[Given records Boundary: Start]

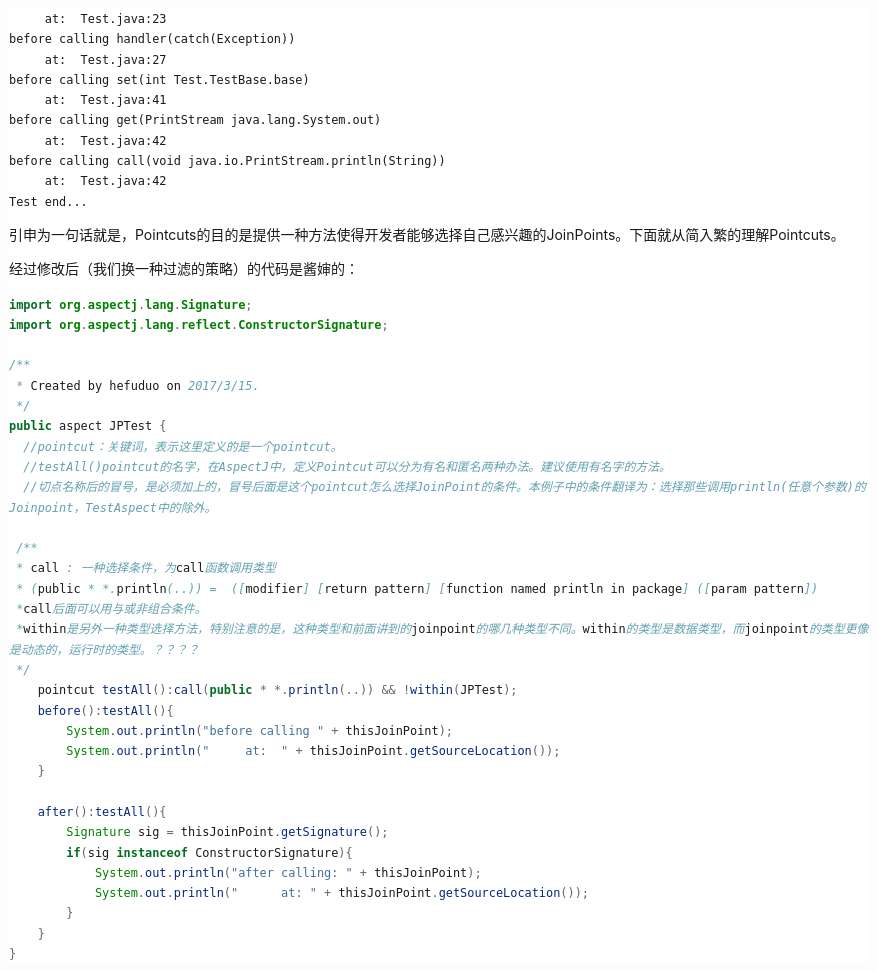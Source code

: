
 ```tiddlywiki
     at:  Test.java:23
before calling handler(catch(Exception))
     at:  Test.java:27
before calling set(int Test.TestBase.base)
     at:  Test.java:41
before calling get(PrintStream java.lang.System.out)
     at:  Test.java:42
before calling call(void java.io.PrintStream.println(String))
     at:  Test.java:42
Test end...
```

引申为一句话就是，Pointcuts的目的是提供一种方法使得开发者能够选择自己感兴趣的JoinPoints。下面就从简入繁的理解Pointcuts。

经过修改后（我们换一种过滤的策略）的代码是酱婶的：

```java
import org.aspectj.lang.Signature;
import org.aspectj.lang.reflect.ConstructorSignature;

/**
 * Created by hefuduo on 2017/3/15.
 */
public aspect JPTest {
  //pointcut：关键词，表示这里定义的是一个pointcut。
  //testAll()pointcut的名字，在AspectJ中，定义Pointcut可以分为有名和匿名两种办法。建议使用有名字的方法。
  //切点名称后的冒号，是必须加上的，冒号后面是这个pointcut怎么选择JoinPoint的条件。本例子中的条件翻译为：选择那些调用println(任意个参数)的Joinpoint，TestAspect中的除外。
  
 /**
 * call : 一种选择条件，为call函数调用类型
 * (public * *.println(..)) =  ([modifier] [return pattern] [function named println in package] ([param pattern])
 *call后面可以用与或非组合条件。
 *within是另外一种类型选择方法，特别注意的是，这种类型和前面讲到的joinpoint的哪几种类型不同。within的类型是数据类型，而joinpoint的类型更像是动态的，运行时的类型。？？？？
 */  
    pointcut testAll():call(public * *.println(..)) && !within(JPTest);
    before():testAll(){
        System.out.println("before calling " + thisJoinPoint);
        System.out.println("     at:  " + thisJoinPoint.getSourceLocation());
    }

    after():testAll(){
        Signature sig = thisJoinPoint.getSignature();
        if(sig instanceof ConstructorSignature){
            System.out.println("after calling: " + thisJoinPoint);
            System.out.println("      at: " + thisJoinPoint.getSourceLocation());
        }
    }
}

```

[Given records Boundary: End]

Matching lines for the string "ConstructorSignature": work out how many the records contain and write only the number.

Task output
2